A blue-ribbon committee has said the Ares I is part of a NASA program that doesn't make sense given current and future budgets. The commission would like NASA to get out of the business of ferrying astronauts to low Earth orbit and let commercial companies handle that task. Now the Obama administration may try to kill the Ares I.

The space shuttle is old and unsafe and is supposed to be put out to pasture by the end of 2010. The United States will then find itself in the unfamiliar position of being incapable of launching humans into orbit. For five, six, seven years, American astronauts will probably have to buy a seat on a Russian spacecraft.

It's an awkward time for NASA. The most basic questions are on the table: Where to go? How to get there? And to what end?

There are billions of dollars at stake. The technological questions are complicated.

Um, yes, it's rocket science.

* * *

The whither-NASA issue was supposed to have been decided already. After the Columbia disaster of 2003, an investigative commission declared that NASA lacked clear direction and purpose. By early 2004 the Bush White House put together a sweeping blueprint for NASA that it called the "Vision for Space Exploration."

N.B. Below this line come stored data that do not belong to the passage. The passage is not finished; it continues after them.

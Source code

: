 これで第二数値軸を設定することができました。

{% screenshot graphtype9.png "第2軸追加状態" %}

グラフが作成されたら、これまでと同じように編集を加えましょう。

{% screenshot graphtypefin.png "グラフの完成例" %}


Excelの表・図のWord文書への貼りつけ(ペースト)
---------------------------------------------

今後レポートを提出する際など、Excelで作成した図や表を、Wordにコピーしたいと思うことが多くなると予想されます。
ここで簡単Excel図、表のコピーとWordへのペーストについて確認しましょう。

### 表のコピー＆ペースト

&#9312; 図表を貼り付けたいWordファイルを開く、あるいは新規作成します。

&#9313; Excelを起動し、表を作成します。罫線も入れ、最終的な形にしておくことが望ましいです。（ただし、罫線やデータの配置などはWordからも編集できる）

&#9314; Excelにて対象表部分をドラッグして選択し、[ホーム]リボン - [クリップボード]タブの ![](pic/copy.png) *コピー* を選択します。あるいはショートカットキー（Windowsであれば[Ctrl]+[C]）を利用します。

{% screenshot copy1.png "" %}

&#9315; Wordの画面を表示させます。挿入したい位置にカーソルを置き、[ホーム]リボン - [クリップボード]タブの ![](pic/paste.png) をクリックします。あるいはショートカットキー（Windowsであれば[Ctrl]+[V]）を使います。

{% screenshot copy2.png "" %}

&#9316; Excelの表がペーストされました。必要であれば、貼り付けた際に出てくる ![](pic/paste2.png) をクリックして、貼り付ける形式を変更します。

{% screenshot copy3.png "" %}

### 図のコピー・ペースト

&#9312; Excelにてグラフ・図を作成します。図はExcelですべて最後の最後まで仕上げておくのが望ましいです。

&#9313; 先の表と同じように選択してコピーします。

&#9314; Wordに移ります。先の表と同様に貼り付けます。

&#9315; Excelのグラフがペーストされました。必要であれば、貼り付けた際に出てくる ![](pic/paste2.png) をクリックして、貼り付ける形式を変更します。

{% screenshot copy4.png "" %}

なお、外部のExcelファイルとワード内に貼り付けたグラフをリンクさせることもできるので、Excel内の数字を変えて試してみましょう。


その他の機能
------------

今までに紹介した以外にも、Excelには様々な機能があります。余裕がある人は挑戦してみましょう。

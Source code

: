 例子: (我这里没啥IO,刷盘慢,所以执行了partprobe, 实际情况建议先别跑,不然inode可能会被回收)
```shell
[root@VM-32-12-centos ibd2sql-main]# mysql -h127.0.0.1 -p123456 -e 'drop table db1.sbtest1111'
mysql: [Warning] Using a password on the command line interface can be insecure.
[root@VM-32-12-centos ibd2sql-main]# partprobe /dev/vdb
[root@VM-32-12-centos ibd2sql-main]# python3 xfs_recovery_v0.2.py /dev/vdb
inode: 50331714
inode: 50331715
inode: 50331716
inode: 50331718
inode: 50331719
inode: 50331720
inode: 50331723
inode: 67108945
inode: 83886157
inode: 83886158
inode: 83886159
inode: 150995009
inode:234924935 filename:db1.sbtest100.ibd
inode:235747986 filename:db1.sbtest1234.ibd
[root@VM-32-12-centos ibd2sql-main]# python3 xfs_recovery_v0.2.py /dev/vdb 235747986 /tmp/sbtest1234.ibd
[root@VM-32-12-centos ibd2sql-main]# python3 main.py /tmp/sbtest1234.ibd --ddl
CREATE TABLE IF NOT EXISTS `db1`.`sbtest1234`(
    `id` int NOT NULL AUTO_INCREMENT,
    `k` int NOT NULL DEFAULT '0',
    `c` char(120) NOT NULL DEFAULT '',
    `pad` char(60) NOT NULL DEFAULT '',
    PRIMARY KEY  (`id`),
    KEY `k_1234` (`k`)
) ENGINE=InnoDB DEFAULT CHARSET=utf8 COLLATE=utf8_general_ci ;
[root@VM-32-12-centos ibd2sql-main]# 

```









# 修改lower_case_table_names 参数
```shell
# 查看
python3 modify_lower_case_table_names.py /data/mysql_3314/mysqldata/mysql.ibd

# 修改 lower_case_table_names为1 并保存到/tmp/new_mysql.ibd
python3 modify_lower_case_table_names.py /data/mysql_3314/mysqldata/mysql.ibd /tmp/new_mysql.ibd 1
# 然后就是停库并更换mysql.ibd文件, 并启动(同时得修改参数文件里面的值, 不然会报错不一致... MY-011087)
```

The plan called for returning astronauts to the moon for extended stays as preparation for what would someday be a manned mission to Mars. Under a new NASA administrator, Michael Griffin, the agency put together the Constellation program, which called for two new rockets, a new crew capsule, a lunar lander and a lunar habitat. Crew and cargo would no longer ride to orbit together in a huge space truck such as the shuttle. Instead, NASA would return to an Apollo-style architecture, with astronauts in a capsule on top of a rocket. The capsule would parachute into the sea at the end of the mission. NASA's new crew capsule, dubbed Orion, is being designed to ride atop the Ares I rocket to reach low Earth orbit, or LEO. A heavy-lift rocket called the Ares V, to be built later, could take Orion moonward.

It was an ambitious plan. Too ambitious, apparently.